‘What don’t you like?’

‘Why, that tie. It won’t do at all. Your taste is generally very good, but that tie! I’ll choose one for you to-morrow, and let you have it the next time you come. Do you know, I’ve been thinking that it might be well if you parted your hair in the middle. I don’t care for it as a rule; but in your case, with your soft, beautiful hair, I think it would look well. Shall we try? Wait a minute; I’ll run for a comb.’

‘But suppose some one came—’

‘Nobody will come, my dear boy. Hardly any one knows I’m here. I like to get away from people now and then; that’s why I’ve taken refuge in this cock-loft.’

She disappeared, and came back with a comb of tortoise-shell.

‘Sit down there. Oh, what hair it is, to be sure! Almost as fine as my own. I think you’ll have a delicious moustache.’

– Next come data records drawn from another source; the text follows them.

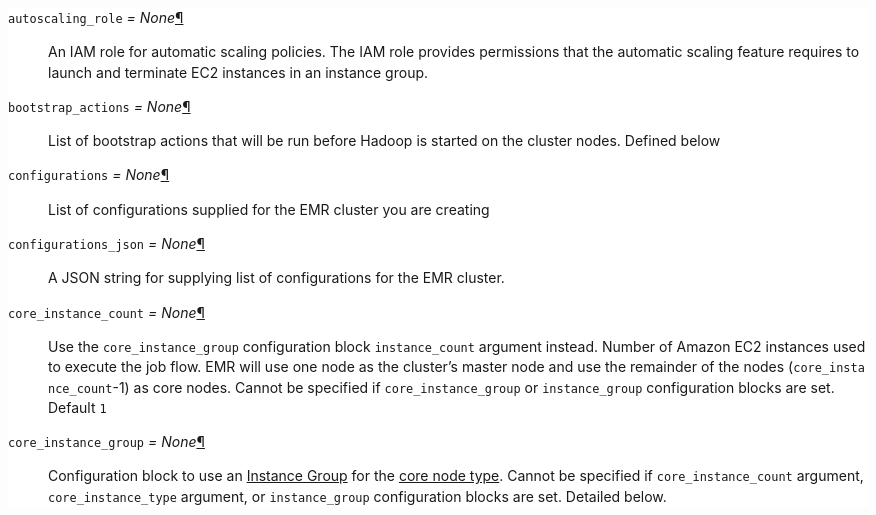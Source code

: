 <dl class="attribute">
<dt id="pulumi_aws.emr.Cluster.autoscaling_role">
<code class="descname">autoscaling_role</code><em class="property"> = None</em><a class="headerlink" href="#pulumi_aws.emr.Cluster.autoscaling_role" title="Permalink to this definition">¶</a></dt>
<dd><p>An IAM role for automatic scaling policies. The IAM role provides permissions that the automatic scaling feature requires to launch and terminate EC2 instances in an instance group.</p>
</dd></dl>

<dl class="attribute">
<dt id="pulumi_aws.emr.Cluster.bootstrap_actions">
<code class="descname">bootstrap_actions</code><em class="property"> = None</em><a class="headerlink" href="#pulumi_aws.emr.Cluster.bootstrap_actions" title="Permalink to this definition">¶</a></dt>
<dd><p>List of bootstrap actions that will be run before Hadoop is started on the cluster nodes. Defined below</p>
</dd></dl>

<dl class="attribute">
<dt id="pulumi_aws.emr.Cluster.configurations">
<code class="descname">configurations</code><em class="property"> = None</em><a class="headerlink" href="#pulumi_aws.emr.Cluster.configurations" title="Permalink to this definition">¶</a></dt>
<dd><p>List of configurations supplied for the EMR cluster you are creating</p>
</dd></dl>

<dl class="attribute">
<dt id="pulumi_aws.emr.Cluster.configurations_json">
<code class="descname">configurations_json</code><em class="property"> = None</em><a class="headerlink" href="#pulumi_aws.emr.Cluster.configurations_json" title="Permalink to this definition">¶</a></dt>
<dd><p>A JSON string for supplying list of configurations for the EMR cluster.</p>
</dd></dl>

<dl class="attribute">
<dt id="pulumi_aws.emr.Cluster.core_instance_count">
<code class="descname">core_instance_count</code><em class="property"> = None</em><a class="headerlink" href="#pulumi_aws.emr.Cluster.core_instance_count" title="Permalink to this definition">¶</a></dt>
<dd><p>Use the <code class="docutils literal notranslate"><span class="pre">core_instance_group</span></code> configuration block <code class="docutils literal notranslate"><span class="pre">instance_count</span></code> argument instead. Number of Amazon EC2 instances used to execute the job flow. EMR will use one node as the cluster’s master node and use the remainder of the nodes (<code class="docutils literal notranslate"><span class="pre">core_instance_count</span></code>-1) as core nodes. Cannot be specified if <code class="docutils literal notranslate"><span class="pre">core_instance_group</span></code> or <code class="docutils literal notranslate"><span class="pre">instance_group</span></code> configuration blocks are set. Default <code class="docutils literal notranslate"><span class="pre">1</span></code></p>
</dd></dl>

<dl class="attribute">
<dt id="pulumi_aws.emr.Cluster.core_instance_group">
<code class="descname">core_instance_group</code><em class="property"> = None</em><a class="headerlink" href="#pulumi_aws.emr.Cluster.core_instance_group" title="Permalink to this definition">¶</a></dt>
<dd><p>Configuration block to use an <a class="reference external" href="https://docs.aws.amazon.com/emr/latest/ManagementGuide/emr-instance-group-configuration.html#emr-plan-instance-groups">Instance Group</a> for the <a class="reference external" href="https://docs.aws.amazon.com/emr/latest/ManagementGuide/emr-master-core-task-nodes.html#emr-plan-core">core node type</a>. Cannot be specified if <code class="docutils literal notranslate"><span class="pre">core_instance_count</span></code> argument, <code class="docutils literal notranslate"><span class="pre">core_instance_type</span></code> argument, or <code class="docutils literal notranslate"><span class="pre">instance_group</span></code> configuration blocks are set. Detailed below.</p>
</dd></dl>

Her personal appearance was quite in keeping with this vivacity. Rather short, and inclining—but as yet only inclining—to rotundity of figure, with a peculiarly soft and clear complexion, Mrs. Damerel made a gallant battle against the hostile years. Her bright eye, her moist lips, the admirable smoothness of brow and cheek and throat, bore witness to sound health; as did the rows of teeth, incontestably her own, which she exhibited in her frequent mirth. A handsome woman still, though not of the type that commands a reverent admiration. Her frivolity did not exclude a suggestion of shrewdness, nor yet of capacity for emotion, but it was difficult to imagine wise or elevated thought behind that narrow brow. She was elaborately dressed, with only the most fashionable symbols of widowhood; rings adorned her podgy little hand, and a bracelet her white wrist. Refinement she possessed only in the society-journal sense, but her intonation was that of the idle class, and her grammar did not limp.

‘There—let me look. Oh, I think that’s an improvement—more distingue. And now tell me the news. How is your father?’

‘Very bad, I’m afraid,’ said Horace, when he had regarded himself in a mirror with something of doubtfulness. ‘Nancy says that she’s afraid he won’t get well.’

‘Oh, you don’t say that! Oh, how very sad! But let us hope. I can’t think it’s so bad as that.’